* Task *
State how many lines of the data contain the word "json", and write nothing besides the number.

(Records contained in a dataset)
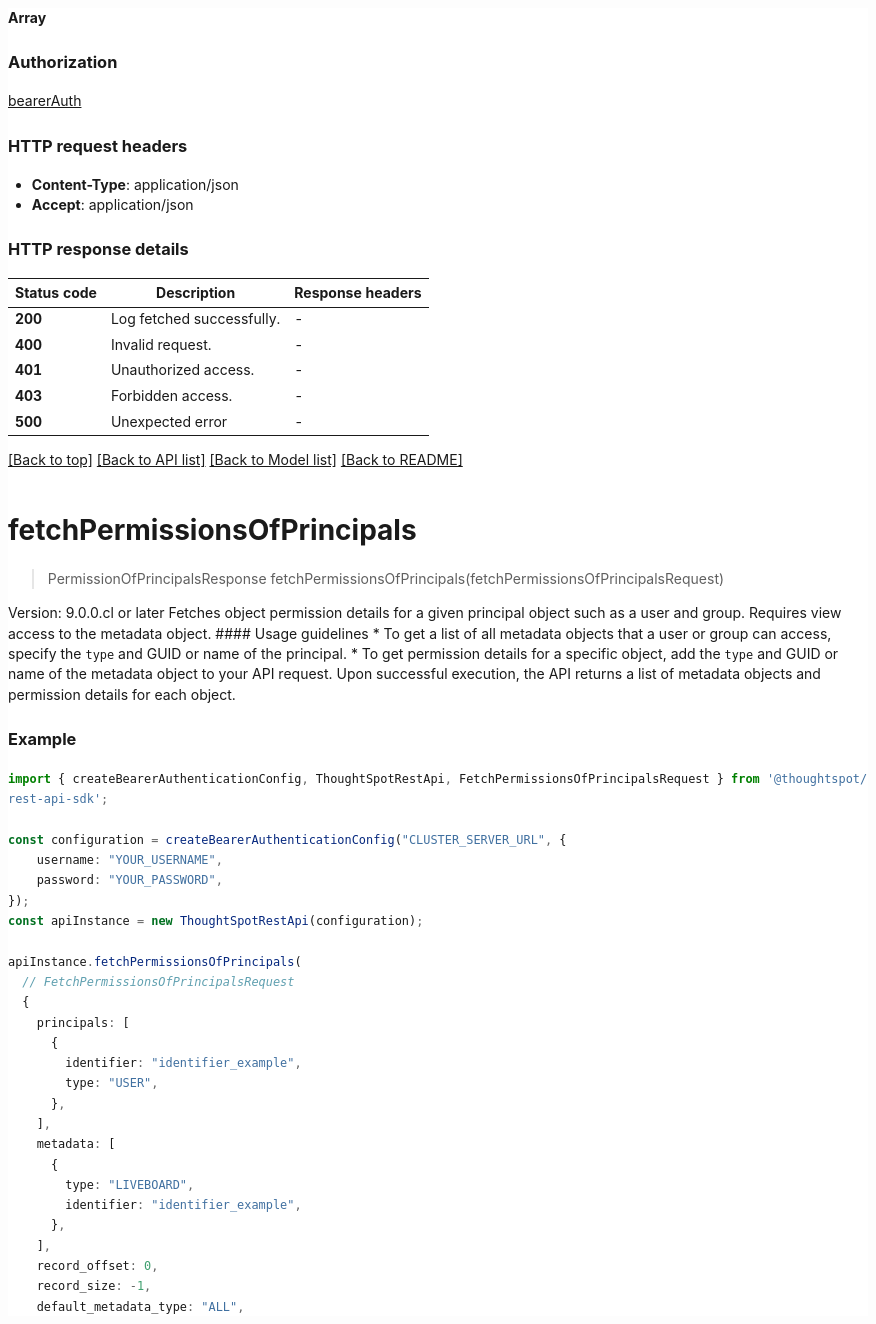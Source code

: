 **Array<LogResponse>**

### Authorization

[bearerAuth](README.md#bearerAuth)

### HTTP request headers

 - **Content-Type**: application/json
 - **Accept**: application/json


### HTTP response details
| Status code | Description | Response headers |
|-------------|-------------|------------------|
**200** | Log fetched successfully. |  -  |
**400** | Invalid request. |  -  |
**401** | Unauthorized access. |  -  |
**403** | Forbidden access. |  -  |
**500** | Unexpected error |  -  |

[[Back to top]](#) [[Back to API list]](README.md#documentation-for-api-endpoints) [[Back to Model list]](README.md#documentation-for-models) [[Back to README]](README.md)

# **fetchPermissionsOfPrincipals**
> PermissionOfPrincipalsResponse fetchPermissionsOfPrincipals(fetchPermissionsOfPrincipalsRequest)

  Version: 9.0.0.cl or later   Fetches object permission details for a given principal object such as a user and group.  Requires view access to the metadata object.  #### Usage guidelines  * To get a list of all metadata objects that a user or group can access, specify the `type` and GUID or name of the principal. * To get permission details for a specific object, add the `type` and GUID or name of the metadata object to your API request.  Upon successful execution, the API returns a list of metadata objects and permission details for each object.        

### Example


```typescript
import { createBearerAuthenticationConfig, ThoughtSpotRestApi, FetchPermissionsOfPrincipalsRequest } from '@thoughtspot/rest-api-sdk';

const configuration = createBearerAuthenticationConfig("CLUSTER_SERVER_URL", {
    username: "YOUR_USERNAME",
    password: "YOUR_PASSWORD",
});
const apiInstance = new ThoughtSpotRestApi(configuration);

apiInstance.fetchPermissionsOfPrincipals(
  // FetchPermissionsOfPrincipalsRequest
  {
    principals: [
      {
        identifier: "identifier_example",
        type: "USER",
      },
    ],
    metadata: [
      {
        type: "LIVEBOARD",
        identifier: "identifier_example",
      },
    ],
    record_offset: 0,
    record_size: -1,
    default_metadata_type: "ALL",
```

* Answer to this problem *
2